The site has been the location of a castle since at least 1281, when it was mentioned in written sources. This first castle was however destroyed during the Thirty Years' War and not rebuilt until 1660. At that time, a Baroque palace was built on the site, the core of the present structure. It was rebuilt from 1747 to 1750 in a Rococo style, and has remained largely unchanged since. During this time, the estate belonged to Count Sigmund von Haimhausen, an industrialist, politician and co-founder of the Bavarian Academy of Sciences and Humanities who however died without heirs.

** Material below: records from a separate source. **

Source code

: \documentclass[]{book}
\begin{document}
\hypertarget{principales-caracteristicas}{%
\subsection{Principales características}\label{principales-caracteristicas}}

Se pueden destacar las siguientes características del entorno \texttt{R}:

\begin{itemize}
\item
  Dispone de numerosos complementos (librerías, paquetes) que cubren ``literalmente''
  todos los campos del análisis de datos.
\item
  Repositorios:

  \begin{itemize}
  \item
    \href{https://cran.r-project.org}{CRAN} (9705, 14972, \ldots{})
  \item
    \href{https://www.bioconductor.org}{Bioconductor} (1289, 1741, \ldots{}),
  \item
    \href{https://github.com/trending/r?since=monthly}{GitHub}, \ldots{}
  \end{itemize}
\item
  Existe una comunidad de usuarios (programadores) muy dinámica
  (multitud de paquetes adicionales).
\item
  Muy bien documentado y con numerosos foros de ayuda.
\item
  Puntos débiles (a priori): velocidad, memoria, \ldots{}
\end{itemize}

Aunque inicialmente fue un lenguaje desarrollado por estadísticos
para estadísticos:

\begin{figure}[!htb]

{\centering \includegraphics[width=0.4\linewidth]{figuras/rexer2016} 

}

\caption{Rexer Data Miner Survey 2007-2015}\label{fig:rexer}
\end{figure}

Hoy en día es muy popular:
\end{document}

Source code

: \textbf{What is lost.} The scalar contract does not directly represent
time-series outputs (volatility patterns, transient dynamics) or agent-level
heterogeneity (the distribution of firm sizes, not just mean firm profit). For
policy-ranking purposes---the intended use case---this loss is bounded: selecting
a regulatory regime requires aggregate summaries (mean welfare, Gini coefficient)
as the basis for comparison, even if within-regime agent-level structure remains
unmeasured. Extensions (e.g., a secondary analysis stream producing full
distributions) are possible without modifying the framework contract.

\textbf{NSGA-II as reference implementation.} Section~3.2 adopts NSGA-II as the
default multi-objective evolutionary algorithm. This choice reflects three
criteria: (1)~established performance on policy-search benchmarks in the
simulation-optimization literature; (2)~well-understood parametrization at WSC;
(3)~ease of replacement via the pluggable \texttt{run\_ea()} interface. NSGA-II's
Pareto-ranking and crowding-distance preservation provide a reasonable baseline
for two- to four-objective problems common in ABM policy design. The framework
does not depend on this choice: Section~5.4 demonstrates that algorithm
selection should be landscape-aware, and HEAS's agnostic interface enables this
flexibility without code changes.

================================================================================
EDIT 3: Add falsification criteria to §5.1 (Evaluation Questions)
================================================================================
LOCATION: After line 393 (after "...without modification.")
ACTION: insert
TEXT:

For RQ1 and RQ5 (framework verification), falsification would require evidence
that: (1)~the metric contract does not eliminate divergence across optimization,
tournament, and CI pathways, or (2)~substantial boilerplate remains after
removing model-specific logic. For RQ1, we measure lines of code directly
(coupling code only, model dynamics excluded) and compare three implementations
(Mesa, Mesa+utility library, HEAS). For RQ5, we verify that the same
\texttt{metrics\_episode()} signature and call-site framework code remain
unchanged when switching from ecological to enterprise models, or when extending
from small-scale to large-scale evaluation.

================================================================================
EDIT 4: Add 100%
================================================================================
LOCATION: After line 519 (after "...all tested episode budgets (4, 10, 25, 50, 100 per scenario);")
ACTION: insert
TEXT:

After his death, the estate was sold to James Eduard Haniel. Descendants of Haniel still run a brewery located adjacent to the Schloss. The park of the estate was transformed into an English landscape garden during the ownership of Haniel. In 1794 it was sold again. It remained a family home until the 1930s, when the expensive upkeep of the buildings led to its abandonment as a home. During World War II, thousands of books from the Bavarian State Library were housed in the palace chapel. After the war, the building has served several different purposes. It is today owned by the Bavarian International School. The buildings are used for education and hence not open to the public.

==Architecture==
The appearance of the Schloss today is characterised by the reconstruction during the 18th century. The architect responsible for the rebuilding was François de Cuvilliés. He created the presently visible exterior and several of the interiors; during the reconstruction the house was also substantially enlarged. Among the interiors, the banqueting hall on the second floor, the so-called Golden Room and the chapel are especially noteworthy. The banqueting hall contains a ceiling painting depicting the four seasons, by Johann Georg Bergmüller, and two tile stoves from the Nymphenburg Porcelain Manufactory. Bergmüller also decorated the ceiling of the Golden Room, whose other decorations were designed by Cuvilliés. The chapel was decorated by both Bergmüller and Egid Verhelst and his sons. The building was restored during the 1980s and another renovation was carried out in 1997-1998.